Ok everyone, here's the mockups for the calendar. I apologize if you don't like your photo position but there was no specific order that I put them in. If you really, really don't like your month then maybe I can play but I don't want to tweak it too much. I still need to finish the back portion but these are the photos that were supplied. If I missed you, let me know.

Please put your name down for the order so I can get them to the printer once we are finalize. I WILL NEED PREPAYMENT or you won't get it. Period. 

*payment via paypal for $37USD shipped to USA*. 
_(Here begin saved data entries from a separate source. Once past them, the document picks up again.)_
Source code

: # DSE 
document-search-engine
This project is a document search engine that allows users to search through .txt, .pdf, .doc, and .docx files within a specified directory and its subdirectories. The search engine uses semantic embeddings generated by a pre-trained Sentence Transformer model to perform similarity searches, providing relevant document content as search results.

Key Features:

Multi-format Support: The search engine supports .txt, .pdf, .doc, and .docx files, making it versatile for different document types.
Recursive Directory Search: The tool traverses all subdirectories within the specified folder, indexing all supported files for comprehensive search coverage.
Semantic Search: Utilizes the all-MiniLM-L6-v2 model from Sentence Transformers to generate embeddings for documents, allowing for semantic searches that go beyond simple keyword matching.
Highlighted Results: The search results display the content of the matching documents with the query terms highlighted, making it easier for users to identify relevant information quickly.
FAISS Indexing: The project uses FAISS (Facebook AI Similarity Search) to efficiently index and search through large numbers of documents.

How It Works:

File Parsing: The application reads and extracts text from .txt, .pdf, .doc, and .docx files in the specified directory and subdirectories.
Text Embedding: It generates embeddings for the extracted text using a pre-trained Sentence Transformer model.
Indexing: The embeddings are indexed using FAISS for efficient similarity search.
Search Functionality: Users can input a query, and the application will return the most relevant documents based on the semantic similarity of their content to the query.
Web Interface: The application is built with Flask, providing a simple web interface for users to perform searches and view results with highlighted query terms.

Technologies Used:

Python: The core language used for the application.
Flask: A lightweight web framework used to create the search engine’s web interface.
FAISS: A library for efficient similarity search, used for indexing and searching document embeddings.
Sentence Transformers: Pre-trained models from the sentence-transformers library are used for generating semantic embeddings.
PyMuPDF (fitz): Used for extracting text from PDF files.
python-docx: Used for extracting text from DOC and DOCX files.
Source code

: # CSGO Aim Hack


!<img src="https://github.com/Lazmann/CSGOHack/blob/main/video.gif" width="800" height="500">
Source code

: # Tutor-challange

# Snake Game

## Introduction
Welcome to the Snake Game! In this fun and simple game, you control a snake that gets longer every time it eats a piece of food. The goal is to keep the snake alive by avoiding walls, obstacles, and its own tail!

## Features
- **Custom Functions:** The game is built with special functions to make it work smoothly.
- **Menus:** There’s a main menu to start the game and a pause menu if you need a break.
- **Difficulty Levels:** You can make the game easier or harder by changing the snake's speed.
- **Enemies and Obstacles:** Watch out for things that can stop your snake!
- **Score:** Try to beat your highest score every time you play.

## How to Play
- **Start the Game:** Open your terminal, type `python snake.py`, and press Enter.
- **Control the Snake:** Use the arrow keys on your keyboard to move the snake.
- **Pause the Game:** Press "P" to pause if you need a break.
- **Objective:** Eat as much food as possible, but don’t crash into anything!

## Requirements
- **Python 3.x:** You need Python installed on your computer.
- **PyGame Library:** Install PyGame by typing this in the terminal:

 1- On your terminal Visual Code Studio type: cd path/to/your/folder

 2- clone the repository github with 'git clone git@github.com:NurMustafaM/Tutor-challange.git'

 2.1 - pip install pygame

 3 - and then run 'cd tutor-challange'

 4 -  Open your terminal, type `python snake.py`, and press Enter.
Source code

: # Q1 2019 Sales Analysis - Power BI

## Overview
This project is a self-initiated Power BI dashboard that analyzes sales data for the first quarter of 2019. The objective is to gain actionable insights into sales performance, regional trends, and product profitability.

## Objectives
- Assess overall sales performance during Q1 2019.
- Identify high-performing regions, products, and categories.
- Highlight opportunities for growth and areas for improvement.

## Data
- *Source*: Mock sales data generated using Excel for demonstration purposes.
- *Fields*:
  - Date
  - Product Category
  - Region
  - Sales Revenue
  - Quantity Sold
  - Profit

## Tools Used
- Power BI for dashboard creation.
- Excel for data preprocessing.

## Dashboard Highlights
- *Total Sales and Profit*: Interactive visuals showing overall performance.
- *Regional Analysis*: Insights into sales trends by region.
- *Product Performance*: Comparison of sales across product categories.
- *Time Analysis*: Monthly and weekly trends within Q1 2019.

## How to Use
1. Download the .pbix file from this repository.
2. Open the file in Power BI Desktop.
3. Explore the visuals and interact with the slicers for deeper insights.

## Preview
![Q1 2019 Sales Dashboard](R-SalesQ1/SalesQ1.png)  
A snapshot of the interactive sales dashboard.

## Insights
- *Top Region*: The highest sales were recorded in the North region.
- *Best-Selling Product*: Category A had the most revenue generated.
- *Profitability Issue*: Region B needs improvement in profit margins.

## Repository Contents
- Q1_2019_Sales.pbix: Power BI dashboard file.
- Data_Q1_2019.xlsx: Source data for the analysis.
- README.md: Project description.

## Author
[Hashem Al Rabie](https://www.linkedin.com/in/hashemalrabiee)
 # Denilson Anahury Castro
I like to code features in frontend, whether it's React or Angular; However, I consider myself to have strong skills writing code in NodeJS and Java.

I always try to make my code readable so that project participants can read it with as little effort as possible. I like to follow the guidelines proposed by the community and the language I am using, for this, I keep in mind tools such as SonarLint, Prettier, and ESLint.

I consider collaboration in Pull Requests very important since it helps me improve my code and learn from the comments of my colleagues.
paypal info: [email protected]

Please PM me with your info after you've sent money. I will update this thread with payments received. I will place the order next week and they should be in the mail a day or two after. 

*1. Neb - PAID
2. Tempes_TT - 55362 - PAID
3. seth_3515 - 73701 - PAID
4. TTopless - 60062 - PAID
5. Morio - 78619 (2 copies) - PAID
6. ttwsm - 55405 - PAID
7. DeckManDubs - 01330 - PAID
8. RabbitGTDguy - 14905 - PAID
9. darrenbyrnes - 55417 - PAID
10. Lurkertom - 98632 - PAID
11. michealtheworm - 32055 - PAID
12. DeepblueT - 17555 (2 copies) - PAID
13. exboy99 - 11790 - PAID
14. PLAYED TT - PAID
15. GTI_22_VR6 - 17517 - (2 copies) - PAID
*

COVER:


----------



## AlaskaTT (Oct 19, 2011)

May I be the first to say SWEET! This will be on my wall to taunt me into getting a move on with my projects! :thumbup:


----------



## PLAYED TT (Oct 17, 2010)

Nice work Ben:thumbup:
Now I just need to find money.


----------



## Tempes_TT (Oct 24, 2010)

Dude this calendar ROCKS! Well done! Very professional! :thumbup::thumbup:

Im in - 55362 

:heart:


----------



## seth_3515 (Dec 26, 2008)

wow! looks great!!

-in as well, 73701


----------



## Imola_TT (Aug 21, 2011)

Love. It. !
I'm in. 60062

...and thanks!


----------



## AlaskaTT (Oct 19, 2011)

I am likely missing the obvious but what is the paypal address? Oh and 99729


----------



## Morio (Feb 16, 1999)

In!!! I will take 2!

78619


----------



## ttwsm (Feb 27, 2011)

Awesome. I'm in as well.

55405


----------



## TheDeckMan (Sep 26, 2004)

01330


----------



## RabbitGTDguy (Jul 9, 2002)

Looks AWESOME!

Nice job!
Of course, I will take 1

14905, NY
Joe


----------



## warranty225cpe (Dec 3, 2008)

Good job Ben! Now I just need to scrounge up the money to buy one.. 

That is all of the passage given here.